● TASK TO CARRY OUT
Go through the lines below and copy any that hold the string "values".

BEGIN DATA PROVIDED

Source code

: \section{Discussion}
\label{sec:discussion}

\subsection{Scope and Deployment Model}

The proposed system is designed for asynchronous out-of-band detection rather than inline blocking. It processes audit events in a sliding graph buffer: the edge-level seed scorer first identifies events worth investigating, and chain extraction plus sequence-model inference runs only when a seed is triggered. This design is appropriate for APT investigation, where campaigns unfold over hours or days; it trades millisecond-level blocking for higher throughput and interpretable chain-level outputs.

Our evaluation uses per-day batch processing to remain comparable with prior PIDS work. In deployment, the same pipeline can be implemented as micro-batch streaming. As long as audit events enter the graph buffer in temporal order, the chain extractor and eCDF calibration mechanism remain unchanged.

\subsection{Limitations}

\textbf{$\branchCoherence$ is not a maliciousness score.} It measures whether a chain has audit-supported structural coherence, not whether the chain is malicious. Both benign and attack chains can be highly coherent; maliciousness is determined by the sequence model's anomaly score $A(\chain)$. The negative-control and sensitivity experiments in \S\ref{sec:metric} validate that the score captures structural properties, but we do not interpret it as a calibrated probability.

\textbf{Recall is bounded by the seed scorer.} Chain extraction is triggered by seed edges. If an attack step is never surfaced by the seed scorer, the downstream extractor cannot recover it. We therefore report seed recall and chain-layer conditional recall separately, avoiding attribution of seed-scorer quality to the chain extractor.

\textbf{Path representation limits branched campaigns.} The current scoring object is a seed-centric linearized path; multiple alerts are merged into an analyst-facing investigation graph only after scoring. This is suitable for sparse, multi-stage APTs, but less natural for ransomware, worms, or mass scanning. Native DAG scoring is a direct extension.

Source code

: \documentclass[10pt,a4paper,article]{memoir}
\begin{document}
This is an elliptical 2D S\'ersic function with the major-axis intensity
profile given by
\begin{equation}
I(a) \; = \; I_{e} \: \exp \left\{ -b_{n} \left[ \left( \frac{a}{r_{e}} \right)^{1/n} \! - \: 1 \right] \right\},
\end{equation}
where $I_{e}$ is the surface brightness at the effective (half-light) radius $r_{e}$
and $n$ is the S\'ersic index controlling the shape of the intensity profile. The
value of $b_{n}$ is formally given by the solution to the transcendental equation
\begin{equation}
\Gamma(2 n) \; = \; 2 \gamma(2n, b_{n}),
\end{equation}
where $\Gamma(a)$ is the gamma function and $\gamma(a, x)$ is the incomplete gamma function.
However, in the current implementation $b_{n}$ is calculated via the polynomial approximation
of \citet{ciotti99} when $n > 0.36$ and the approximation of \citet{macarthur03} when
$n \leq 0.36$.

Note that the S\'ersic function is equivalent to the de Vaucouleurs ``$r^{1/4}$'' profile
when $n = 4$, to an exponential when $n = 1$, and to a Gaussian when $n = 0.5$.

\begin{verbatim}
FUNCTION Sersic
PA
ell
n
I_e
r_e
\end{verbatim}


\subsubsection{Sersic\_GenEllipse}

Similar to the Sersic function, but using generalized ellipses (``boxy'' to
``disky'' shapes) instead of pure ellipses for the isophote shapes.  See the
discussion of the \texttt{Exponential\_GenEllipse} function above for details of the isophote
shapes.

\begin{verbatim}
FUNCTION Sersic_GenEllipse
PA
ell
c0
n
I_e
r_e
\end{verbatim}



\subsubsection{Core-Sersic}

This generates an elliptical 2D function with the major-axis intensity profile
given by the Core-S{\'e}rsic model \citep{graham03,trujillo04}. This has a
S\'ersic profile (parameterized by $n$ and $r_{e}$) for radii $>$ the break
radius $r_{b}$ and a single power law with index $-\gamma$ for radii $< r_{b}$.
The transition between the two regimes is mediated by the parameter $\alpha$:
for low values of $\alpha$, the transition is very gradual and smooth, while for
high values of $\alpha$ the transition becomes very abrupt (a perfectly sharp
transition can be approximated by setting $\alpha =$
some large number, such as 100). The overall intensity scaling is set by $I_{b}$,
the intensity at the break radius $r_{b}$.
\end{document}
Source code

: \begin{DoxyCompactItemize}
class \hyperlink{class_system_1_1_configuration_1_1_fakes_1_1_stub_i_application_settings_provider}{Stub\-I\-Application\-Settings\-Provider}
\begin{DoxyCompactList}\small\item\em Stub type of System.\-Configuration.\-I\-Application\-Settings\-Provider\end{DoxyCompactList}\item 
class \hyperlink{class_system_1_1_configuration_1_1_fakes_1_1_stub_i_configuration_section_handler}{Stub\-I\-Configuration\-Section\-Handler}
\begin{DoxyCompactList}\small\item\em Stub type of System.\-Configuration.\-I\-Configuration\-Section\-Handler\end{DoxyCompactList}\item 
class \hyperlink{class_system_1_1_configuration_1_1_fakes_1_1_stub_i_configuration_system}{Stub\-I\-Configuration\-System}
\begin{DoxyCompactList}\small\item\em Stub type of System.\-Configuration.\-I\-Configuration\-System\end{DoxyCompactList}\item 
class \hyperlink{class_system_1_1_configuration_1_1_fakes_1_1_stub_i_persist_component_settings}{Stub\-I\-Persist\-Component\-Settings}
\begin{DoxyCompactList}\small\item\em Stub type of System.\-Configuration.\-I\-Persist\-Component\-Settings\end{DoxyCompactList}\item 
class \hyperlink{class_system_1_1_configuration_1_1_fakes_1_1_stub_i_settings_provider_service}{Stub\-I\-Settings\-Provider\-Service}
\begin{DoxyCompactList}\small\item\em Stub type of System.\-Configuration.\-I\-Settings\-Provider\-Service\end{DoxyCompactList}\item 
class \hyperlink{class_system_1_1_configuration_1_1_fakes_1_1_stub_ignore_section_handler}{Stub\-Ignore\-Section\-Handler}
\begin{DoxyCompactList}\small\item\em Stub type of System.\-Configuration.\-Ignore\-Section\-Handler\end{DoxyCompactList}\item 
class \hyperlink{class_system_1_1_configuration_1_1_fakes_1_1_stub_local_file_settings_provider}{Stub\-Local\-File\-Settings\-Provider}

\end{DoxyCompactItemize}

END DATA PROVIDED

● YOUR RESPONSE
for low values of $\alpha$, the transition is very gradual and smooth, while for
high values of $\alpha$ the transition becomes very abrupt (a perfectly sharp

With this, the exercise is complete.